A blog by Luke Akehurst about politics, elections, and the Labour Party - With subtitles for the Hard of Left. Just for the record: all the views expressed here are entirely personal and do not necessarily represent the positions of any organisations I am a member of.

Wednesday, June 16, 2010

The unions and the leadership election

There's some very informative stuff on the union role in Labour's electoral college in a piece by Patrick Wintour today: http://www.guardian.co.uk/politics/wintour-and-watt/2010/jun/16/jon-cruddas-harrietharman

The scary bit is that only 8% of union levy-payers actually voted in the 2007 deputy leader race.

The whole point of the unions having 33% of the electoral college is that this provides an opportunity for millions of ordinary working people to have a say in choosing Labour's leader. If that right isn't used we lose the democratic mandate and mass input balloting union members should provide.

The Party, the union leaderships and the five candidates' campaigns need to do some serious planning for how that 8% turnout is turned into a 50%+ one.

This means the unions using all the comms tools they have at their disposal to encourage turnout, not just posting out ballots and hoping they come back. It means the candidates using the mass media to reach this mass potential electorate, not just traditional internal Labour channels of communication, and creating campaign teams to get out the vote union-by-union, particularly within major unionised workplaces. And it means the unions thinking about how they can balance a desire to promote the one candidate they want their members to back with creating opportunities for all five to communicate with members so that trade unionists get to make an informed choice, which is more likely to increase turnout than just being bombarded with General Secretary endorsements of the favoured one.

The ballot process is also a one-off chance to get a large number of union members to become full individual members of the Party. This is critically important. The current surge in Party membership is great news - my CLP has grown 30% - nearly 200 extra members - but as CLP Membership Secretary I can see that the addresses of the new members are overwhelmingly in middle class streets and that virtually none of them say they are union members. We need a Party membership that is diverse and includes the voices of ordinary working people. Part of the problem is that our membership fees are far too high for many people to afford but at least this ballot process gives us the chance to ask four million people to join.

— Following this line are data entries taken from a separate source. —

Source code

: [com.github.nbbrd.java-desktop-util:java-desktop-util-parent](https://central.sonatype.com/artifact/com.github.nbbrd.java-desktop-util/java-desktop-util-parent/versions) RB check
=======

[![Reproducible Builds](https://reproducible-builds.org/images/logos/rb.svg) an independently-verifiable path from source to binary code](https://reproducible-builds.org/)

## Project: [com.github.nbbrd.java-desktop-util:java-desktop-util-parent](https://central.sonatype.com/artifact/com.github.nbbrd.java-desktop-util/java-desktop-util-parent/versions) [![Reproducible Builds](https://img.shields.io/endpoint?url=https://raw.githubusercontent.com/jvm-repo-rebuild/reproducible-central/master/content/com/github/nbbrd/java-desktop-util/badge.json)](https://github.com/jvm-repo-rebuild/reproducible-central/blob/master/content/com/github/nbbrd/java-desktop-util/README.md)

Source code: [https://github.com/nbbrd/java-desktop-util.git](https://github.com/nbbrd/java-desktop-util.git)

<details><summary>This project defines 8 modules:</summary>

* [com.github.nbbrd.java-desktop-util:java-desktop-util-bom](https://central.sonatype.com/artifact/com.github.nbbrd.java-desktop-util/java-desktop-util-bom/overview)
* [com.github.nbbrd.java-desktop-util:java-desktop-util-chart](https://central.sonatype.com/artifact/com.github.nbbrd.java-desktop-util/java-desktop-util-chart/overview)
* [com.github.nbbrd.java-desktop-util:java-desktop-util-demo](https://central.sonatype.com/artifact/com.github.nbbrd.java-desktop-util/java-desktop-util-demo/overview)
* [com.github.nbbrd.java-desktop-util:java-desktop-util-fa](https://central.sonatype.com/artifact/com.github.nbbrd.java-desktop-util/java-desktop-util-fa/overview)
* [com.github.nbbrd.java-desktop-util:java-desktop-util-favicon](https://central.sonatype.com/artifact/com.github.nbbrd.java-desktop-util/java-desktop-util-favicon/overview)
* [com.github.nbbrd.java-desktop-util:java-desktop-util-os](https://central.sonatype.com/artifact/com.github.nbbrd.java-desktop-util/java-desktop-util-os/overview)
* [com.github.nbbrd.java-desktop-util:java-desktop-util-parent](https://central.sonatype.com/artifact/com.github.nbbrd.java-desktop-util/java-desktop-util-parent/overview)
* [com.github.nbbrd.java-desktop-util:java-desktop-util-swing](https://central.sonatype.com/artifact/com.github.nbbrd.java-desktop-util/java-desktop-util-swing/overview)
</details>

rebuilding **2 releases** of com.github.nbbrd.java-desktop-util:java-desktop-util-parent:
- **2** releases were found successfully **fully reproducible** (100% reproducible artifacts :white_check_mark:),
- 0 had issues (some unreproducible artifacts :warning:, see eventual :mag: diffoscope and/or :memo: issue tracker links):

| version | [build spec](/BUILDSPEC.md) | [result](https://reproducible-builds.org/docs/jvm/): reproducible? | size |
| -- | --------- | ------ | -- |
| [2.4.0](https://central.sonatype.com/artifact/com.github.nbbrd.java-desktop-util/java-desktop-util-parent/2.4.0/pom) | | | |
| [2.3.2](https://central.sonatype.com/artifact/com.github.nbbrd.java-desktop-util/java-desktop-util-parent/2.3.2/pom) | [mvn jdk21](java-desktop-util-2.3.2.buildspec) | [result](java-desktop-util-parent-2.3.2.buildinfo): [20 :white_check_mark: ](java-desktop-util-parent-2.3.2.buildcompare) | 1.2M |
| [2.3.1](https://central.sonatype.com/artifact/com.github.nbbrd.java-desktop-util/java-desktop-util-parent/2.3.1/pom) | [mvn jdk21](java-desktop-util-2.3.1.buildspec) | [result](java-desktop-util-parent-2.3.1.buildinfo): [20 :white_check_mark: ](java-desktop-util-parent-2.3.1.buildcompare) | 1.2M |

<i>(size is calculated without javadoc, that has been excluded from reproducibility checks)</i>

Blogger Silent Hunter said...

I think you're missing the point Luke.

Labour AREN'T Democratic. That's one of the reasons they were booted out of government.

11:44 pm, June 16, 2010

Anonymous Anonymous said...

Luke what % of union members vote Labour? I am a Union member but I do not vote Labour. Do you really want me to choose your next leader.

As it happens I will vote, for the person most likely to leave Labour out of power for long enough that their economic mess is cleared up.

Balls or Abbott?

6:32 am, June 17, 2010

Blogger Unknown said...

Labour kicked out 75,000 of their RMT members 6 years ago and this figure has now gone up top 82,000, so more people joined the RMT once it was no longer in the Labour party.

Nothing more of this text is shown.